# shore fishing close to Fargo?



## bigbrad123

Looking for ideas on places to fish close to Fargo. I don't own a boat and would like to find a good place to fish from shore. I know the Red is a possibility, but not sure where on the Red. Not asking for the "secret" spots, just a spot or two to have a chance to catch a couple walleye, northern, etc. Thanks.


----------



## nodakoutdoors.com

See this link for a ton of info on fishing the Red:

http://gf.nd.gov/fishing/redbro.html

It also shows where all the low-head dams are. These are usually the areas to start fishing in the spring.


----------



## 94NDTA

If you haven't tossed jigs or cranks, try dead sticking with a float. Try power pro, good for casting, really strong, really detects bites. USe bright colors when the water is really muddy, dark colors when the water is kinda clear (lol, odd I know, but the river can clear up)

Get two rods that you aren't affraid to break or get dirty, try one t one depth, one at another. As soon as you start getting hits, set the other one at that depth. Walleye on the red and its tribs (wild rice, sheyenne, maple river, buffalo river) are usually caught around 4 feet of water, not very deep. Look for rocks, bends, damns, deep spots,, etc.

If you are good at casting cranks, you have a better chance of getting the larger fish, but a LOT better chance of losing your hook. If you fish an area enough, you will know all the holes, all the rocks, all the snags, and it will become more fun than sitting and waiting.

There are SO many spots in which you can catch walleye near fargo it isn't even funny. I had to take my brother out to prove to him you don't need a 40K boat and travel 200 miles to get great walleye. FYI, a lot of people beleive the next state record walleye is going to come out of the red, and I beleive it.

Best part, I litterally had a change of clothes at work, went straight to my spot, fished for about an hour and a half, no bait, just tossin jigs and this was the result.

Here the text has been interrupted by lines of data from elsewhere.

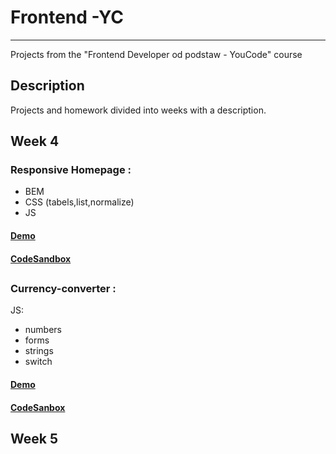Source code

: # Frontend -YC
******
Projects from the "Frontend Developer od podstaw - YouCode" course

## Description
Projects and homework divided into weeks with a description.


## Week 4
### Responsive Homepage : 
- BEM
- CSS (tabels,list,normalize)
- JS
#### [Demo](https://dominikblak.github.io/Frontend-YC/Tydzien%203/homepage/)
#### [CodeSandbox](https://codesandbox.io/s/homepage-0nvoq)
##
### Currency-converter :
JS:
- numbers
- forms
- strings
- switch
#### [Demo](https://dominikblak.github.io/Frontend-YC/Tydzien%204/currency-converter/)
#### [CodeSanbox](https://codesandbox.io/s/currency-converter-3plt7)

## Week 5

Not a mile or more from where I live.


----------



## Southwest Fisher

There are a lot of spillways/junctions in or around town, try those, although you may have to compete with a crowd. Of course, this weekend being MN opener, the local rivers should have a lot less pressure. Like ND said, be prepared for snags, though, and don't use expensive cranks until you've jigged an area pretty hard first. Right now Lindy Rigs seem to be the trick, we'll see what post-spawn offers us. Also, Lindenwood park has a lot of good shore access, try the bends and eddies.


----------



## Bagman

Went out last week and could only manage several small bullies and a carp which went approx. 10 lbs. I must have missed the big eye bite during the spawn. :roll:


----------